According to a report released by Forbes, DHI’s crypto investments were brought to light following the crypto contagion in 2022 when companies like Celsius and BlockFi filed for bankruptcy. A Celsius filing showed that DHI withdrew over $65 million and deposited almost $18 million in crypto.
BlockFi lawyers filed a complaint against DHI to reclaim outstanding assets, alleging that the fund defaulted on its $30 million loan in March. BlockFi claimed that DHI refused to repay the loan in full after liquidating the 1,888 Bitcoin (BTC) collateral, worth $76.5 million at the time.
DHI CEO Ujjwal Deep Dahal said in a statement to Forbes that the issue with BlockFi is confidential and highlighted that the “matter with BlockFi has been settled.” However, the exact terms of the settlement were not disclosed.
Celsius and BlockFi were two of the most prominent bankruptcy filings within the crypto space in 2022. On July 14, crypto lending platform Celsius filed for Chapter 11 reorganization, also known as a bankruptcy filing. Since then, the embattled crypto lender has been dealing with bankruptcy proceedings and is working on a restructuring plan. On Nov. 28, BlockFi also filed for bankruptcy after being affected by the infamous collapse of the FTX exchange.
Bhutan is a small landlocked country in South Asia, located in the eastern Himalayas. The country is known for its Gross National Happiness index, which measures the well-being of its citizens instead of just economic growth. Bhutan has been gradually opening up to the world in recent years, with a focus on sustainable development and environmentally friendly policies.

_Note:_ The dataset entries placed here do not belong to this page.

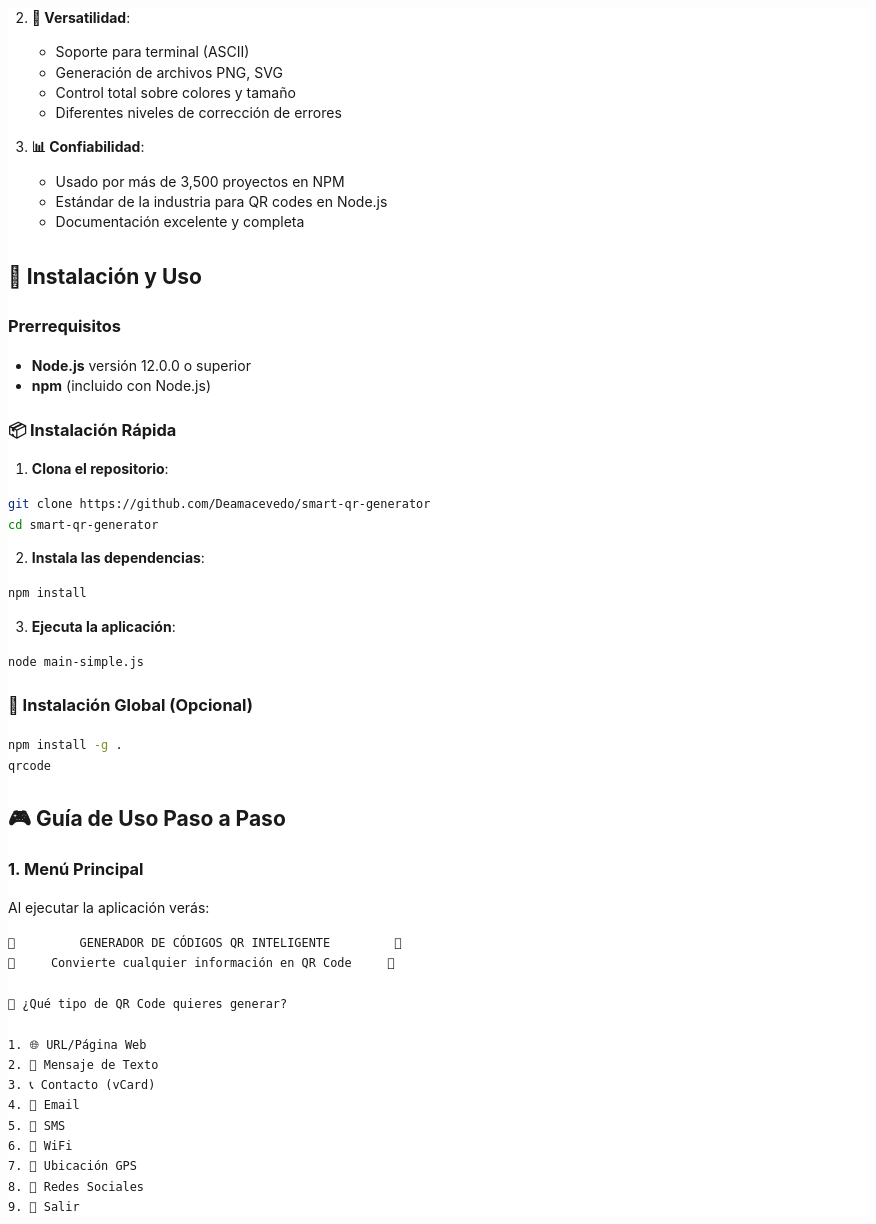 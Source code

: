 2. **🔧 Versatilidad**: 
   - Soporte para terminal (ASCII)
   - Generación de archivos PNG, SVG
   - Control total sobre colores y tamaño
   - Diferentes niveles de corrección de errores

3. **📊 Confiabilidad**:
   - Usado por más de 3,500 proyectos en NPM
   - Estándar de la industria para QR codes en Node.js
   - Documentación excelente y completa

## 🔧 Instalación y Uso

### Prerrequisitos
- **Node.js** versión 12.0.0 o superior
- **npm** (incluido con Node.js)

### 📦 Instalación Rápida

1. **Clona el repositorio**:
```bash
git clone https://github.com/Deamacevedo/smart-qr-generator
cd smart-qr-generator
```

2. **Instala las dependencias**:
```bash
npm install
```

3. **Ejecuta la aplicación**:
```bash
node main-simple.js
```

### 🔧 Instalación Global (Opcional)
```bash
npm install -g .
qrcode
```

## 🎮 Guía de Uso Paso a Paso

### 1. **Menú Principal**
Al ejecutar la aplicación verás:
```
📱         GENERADOR DE CÓDIGOS QR INTELIGENTE         📱
🚀     Convierte cualquier información en QR Code     🚀

🎯 ¿Qué tipo de QR Code quieres generar?

1. 🌐 URL/Página Web
2. 💬 Mensaje de Texto
3. 📞 Contacto (vCard)
4. 📧 Email
5. 📱 SMS
6. 📶 WiFi
7. 📍 Ubicación GPS
8. 🔗 Redes Sociales
9. 🚪 Salir
```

The news of Bhutan’s crypto investments is a reminder of the increasing interest in cryptocurrencies among governments and institutional investors. While many countries have been skeptical of cryptocurrencies and have implemented strict regulations, others have embraced them as a way to diversify their portfolios and hedge against inflation.

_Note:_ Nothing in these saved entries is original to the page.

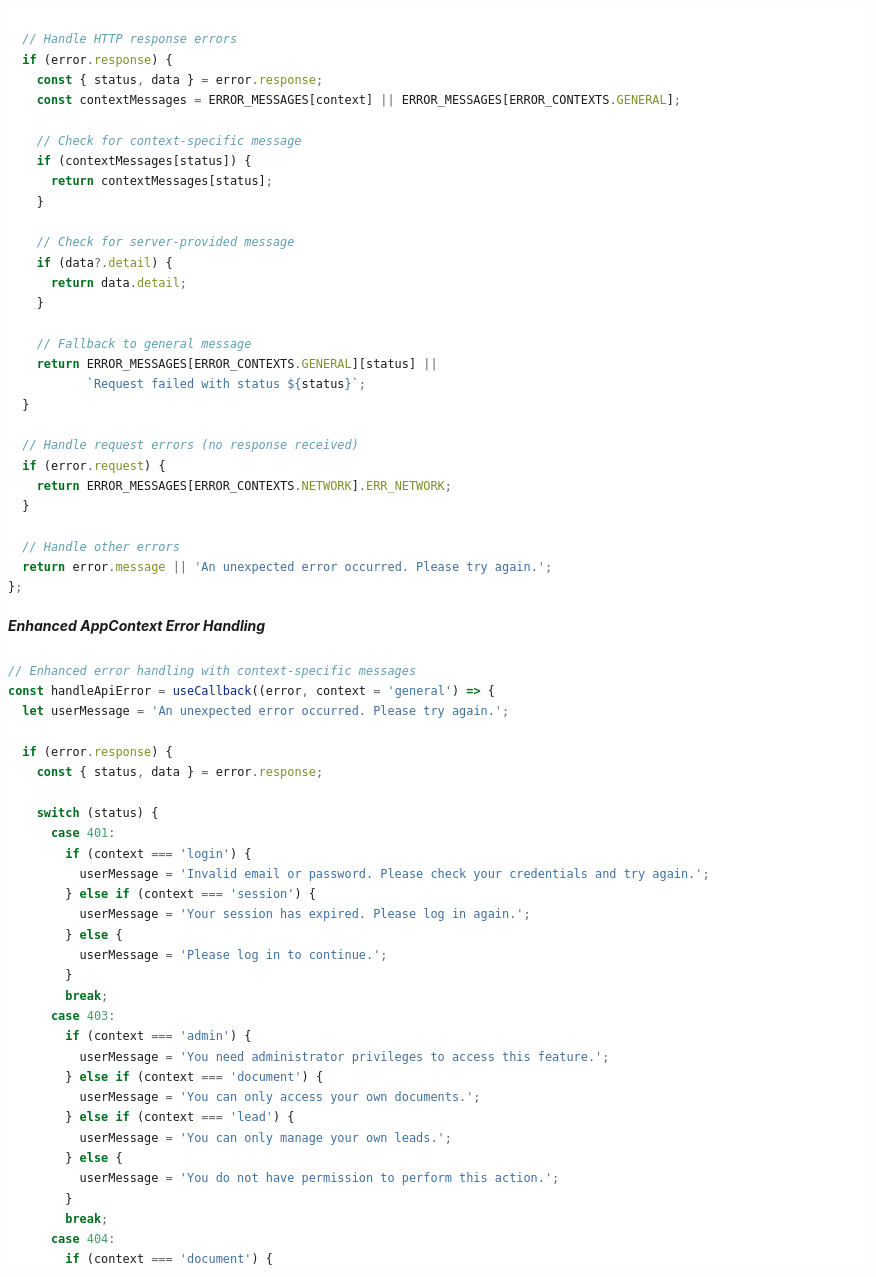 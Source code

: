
 ```javascript

  // Handle HTTP response errors
  if (error.response) {
    const { status, data } = error.response;
    const contextMessages = ERROR_MESSAGES[context] || ERROR_MESSAGES[ERROR_CONTEXTS.GENERAL];
    
    // Check for context-specific message
    if (contextMessages[status]) {
      return contextMessages[status];
    }
    
    // Check for server-provided message
    if (data?.detail) {
      return data.detail;
    }
    
    // Fallback to general message
    return ERROR_MESSAGES[ERROR_CONTEXTS.GENERAL][status] || 
           `Request failed with status ${status}`;
  }

  // Handle request errors (no response received)
  if (error.request) {
    return ERROR_MESSAGES[ERROR_CONTEXTS.NETWORK].ERR_NETWORK;
  }

  // Handle other errors
  return error.message || 'An unexpected error occurred. Please try again.';
};
```

##### **Enhanced AppContext Error Handling**
```javascript
// Enhanced error handling with context-specific messages
const handleApiError = useCallback((error, context = 'general') => {
  let userMessage = 'An unexpected error occurred. Please try again.';
  
  if (error.response) {
    const { status, data } = error.response;
    
    switch (status) {
      case 401:
        if (context === 'login') {
          userMessage = 'Invalid email or password. Please check your credentials and try again.';
        } else if (context === 'session') {
          userMessage = 'Your session has expired. Please log in again.';
        } else {
          userMessage = 'Please log in to continue.';
        }
        break;
      case 403:
        if (context === 'admin') {
          userMessage = 'You need administrator privileges to access this feature.';
        } else if (context === 'document') {
          userMessage = 'You can only access your own documents.';
        } else if (context === 'lead') {
          userMessage = 'You can only manage your own leads.';
        } else {
          userMessage = 'You do not have permission to perform this action.';
        }
        break;
      case 404:
        if (context === 'document') {
```

  [ERROR_CONTEXTS.LOGIN]: {
  [ERROR_CONTEXTS.DOCUMENT]: {
  [ERROR_CONTEXTS.ADMIN]: {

In recent years, countries like China, Russia, and Iran have explored the use of cryptocurrencies for international trade, while other countries like El Salvador and Ukraine have adopted Bitcoin as legal tender. The growing interest in cryptocurrencies from governments and institutional investors is expected to continue in the coming years, as the crypto market matures and becomes more mainstream.

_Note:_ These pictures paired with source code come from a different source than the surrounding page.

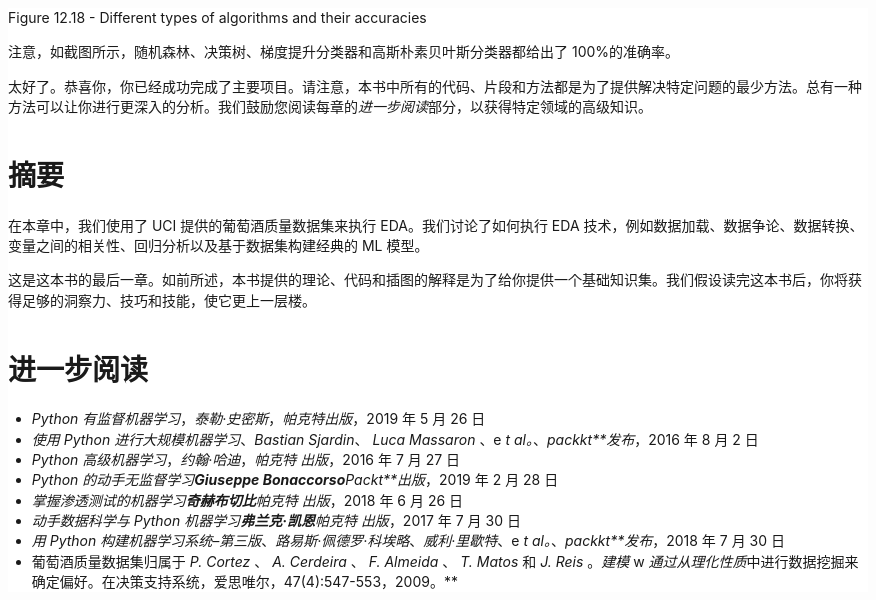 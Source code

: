 
Figure 12.18 - Different types of algorithms and their accuracies

注意，如截图所示，随机森林、决策树、梯度提升分类器和高斯朴素贝叶斯分类器都给出了 100%的准确率。

太好了。恭喜你，你已经成功完成了主要项目。请注意，本书中所有的代码、片段和方法都是为了提供解决特定问题的最少方法。总有一种方法可以让你进行更深入的分析。我们鼓励您阅读每章的*进一步阅读*部分，以获得特定领域的高级知识。

# 摘要

在本章中，我们使用了 UCI 提供的葡萄酒质量数据集来执行 EDA。我们讨论了如何执行 EDA 技术，例如数据加载、数据争论、数据转换、变量之间的相关性、回归分析以及基于数据集构建经典的 ML 模型。

这是这本书的最后一章。如前所述，本书提供的理论、代码和插图的解释是为了给你提供一个基础知识集。我们假设读完这本书后，你将获得足够的洞察力、技巧和技能，使它更上一层楼。

# 进一步阅读

*   *Python 有监督机器学习*，*泰勒·史密斯*，*帕克特出版*，2019 年 5 月 26 日
*   *使用 Python 进行大规模机器学习*、*Bastian Sjardin*、 *Luca Massaron* 、e *t al。*、*packkt**发布*，2016 年 8 月 2 日
*   *Python 高级机器学习*，*约翰·哈迪*，*帕克特* *出版*，2016 年 7 月 27 日
*   *Python 的动手无监督学习**Giuseppe Bonaccorso**Packt**出版*，2019 年 2 月 28 日
*   *掌握渗透测试的机器学习**奇赫布切比**帕克特* *出版*，2018 年 6 月 26 日
*   *动手数据科学与 Python 机器学习**弗兰克·凯恩**帕克特* *出版*，2017 年 7 月 30 日
*   *用 Python 构建机器学习系统–第三版*、*路易斯·佩德罗·科埃略*、*威利·里歇特*、e *t al。*、*packkt**发布*，2018 年 7 月 30 日
*   葡萄酒质量数据集归属于 *P. Cortez* 、 *A. Cerdeira* 、 *F. Almeida* 、 *T. Matos* 和 *J. Reis* 。*建模* w *通过从理化性质*中进行数据挖掘来确定偏好。在决策支持系统，爱思唯尔，47(4):547-553，2009。**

In conclusion, Bhutan’s sovereign investment fund’s decision to invest millions in cryptocurrencies highlights the increasing interest in digital assets among governments and institutional investors. While the exact size and composition of DHI’s crypto portfolio remain undisclosed, the news is a reminder of the growing importance of cryptocurrencies in the global financial system. As the crypto market continues to evolve and mature, it is likely that more countries and institutional investors will follow Bhutan’s lead and invest in digital assets.